The lines below, from the first through the one containing "1. Sign up at", are to be given again exactly, with pictures left out and nothing added.

(Rendered images with source text)
>>

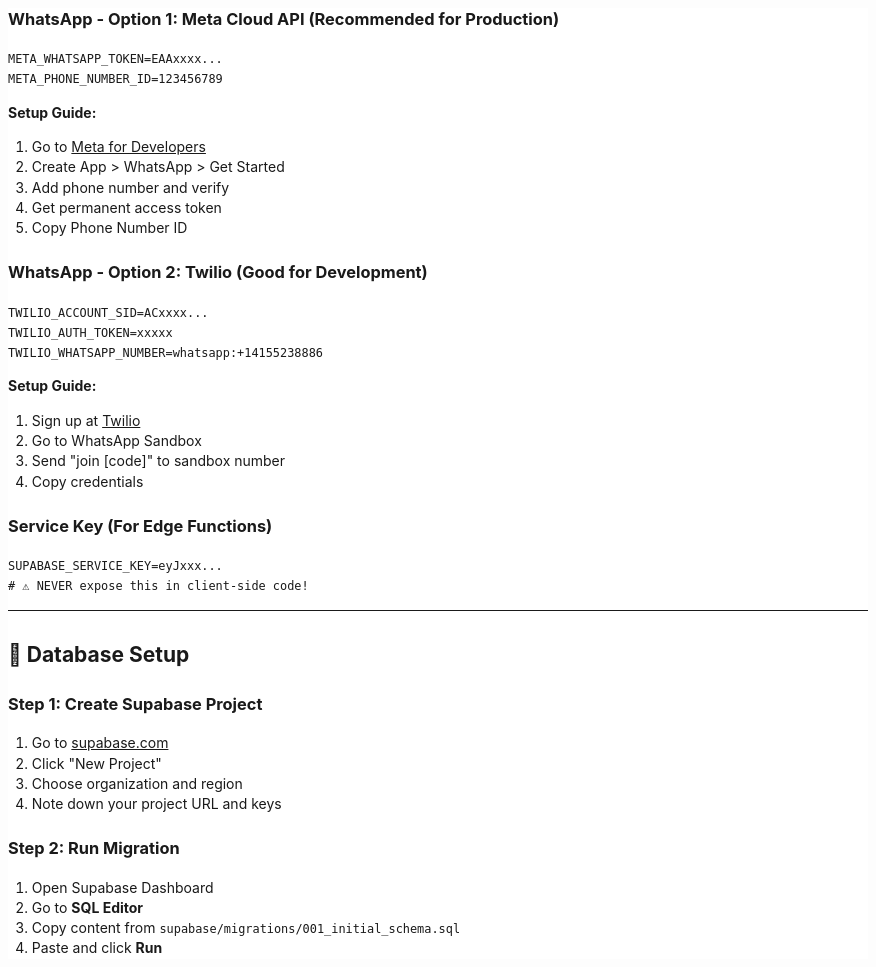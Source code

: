 ### **WhatsApp - Option 1: Meta Cloud API** (Recommended for Production)

```env
META_WHATSAPP_TOKEN=EAAxxxx...
META_PHONE_NUMBER_ID=123456789
```

**Setup Guide:**
1. Go to [Meta for Developers](https://developers.facebook.com/)
2. Create App > WhatsApp > Get Started
3. Add phone number and verify
4. Get permanent access token
5. Copy Phone Number ID

### **WhatsApp - Option 2: Twilio** (Good for Development)

```env
TWILIO_ACCOUNT_SID=ACxxxx...
TWILIO_AUTH_TOKEN=xxxxx
TWILIO_WHATSAPP_NUMBER=whatsapp:+14155238886
```

**Setup Guide:**
1. Sign up at [Twilio](https://www.twilio.com/)
2. Go to WhatsApp Sandbox
3. Send "join [code]" to sandbox number
4. Copy credentials

### **Service Key** (For Edge Functions)

```env
SUPABASE_SERVICE_KEY=eyJxxx...
# ⚠️ NEVER expose this in client-side code!
```

---

## 💾 **Database Setup**

### Step 1: Create Supabase Project

1. Go to [supabase.com](https://supabase.com)
2. Click "New Project"
3. Choose organization and region
4. Note down your project URL and keys

### Step 2: Run Migration

1. Open Supabase Dashboard
2. Go to **SQL Editor**
3. Copy content from `supabase/migrations/001_initial_schema.sql`
4. Paste and click **Run**
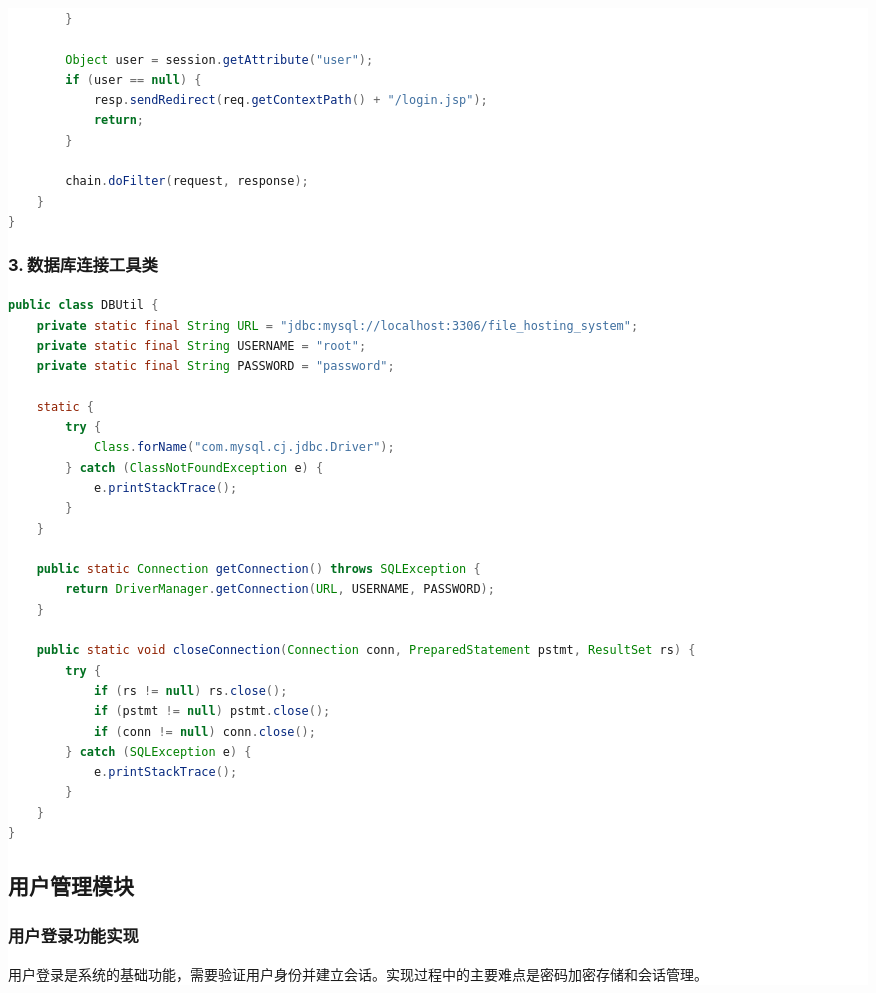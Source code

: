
 ```java
        }
        
        Object user = session.getAttribute("user");
        if (user == null) {
            resp.sendRedirect(req.getContextPath() + "/login.jsp");
            return;
        }
        
        chain.doFilter(request, response);
    }
}
```

### 3. 数据库连接工具类

```java
public class DBUtil {
    private static final String URL = "jdbc:mysql://localhost:3306/file_hosting_system";
    private static final String USERNAME = "root";
    private static final String PASSWORD = "password";
    
    static {
        try {
            Class.forName("com.mysql.cj.jdbc.Driver");
        } catch (ClassNotFoundException e) {
            e.printStackTrace();
        }
    }
    
    public static Connection getConnection() throws SQLException {
        return DriverManager.getConnection(URL, USERNAME, PASSWORD);
    }
    
    public static void closeConnection(Connection conn, PreparedStatement pstmt, ResultSet rs) {
        try {
            if (rs != null) rs.close();
            if (pstmt != null) pstmt.close();
            if (conn != null) conn.close();
        } catch (SQLException e) {
            e.printStackTrace();
        }
    }
}
```

## 用户管理模块

### 用户登录功能实现

用户登录是系统的基础功能，需要验证用户身份并建立会话。实现过程中的主要难点是密码加密存储和会话管理。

<<

[Exercise solution]
Source code

: ### **WhatsApp - Option 1: Meta Cloud API** (Recommended for Production)

```env
META_WHATSAPP_TOKEN=EAAxxxx...
META_PHONE_NUMBER_ID=123456789
```

**Setup Guide:**
1. Go to [Meta for Developers](https://developers.facebook.com/)
2. Create App > WhatsApp > Get Started
3. Add phone number and verify
4. Get permanent access token
5. Copy Phone Number ID

### **WhatsApp - Option 2: Twilio** (Good for Development)

```env
TWILIO_ACCOUNT_SID=ACxxxx...
TWILIO_AUTH_TOKEN=xxxxx
TWILIO_WHATSAPP_NUMBER=whatsapp:+14155238886
```

**Setup Guide:**
1. Sign up at [Twilio](https://www.twilio.com/)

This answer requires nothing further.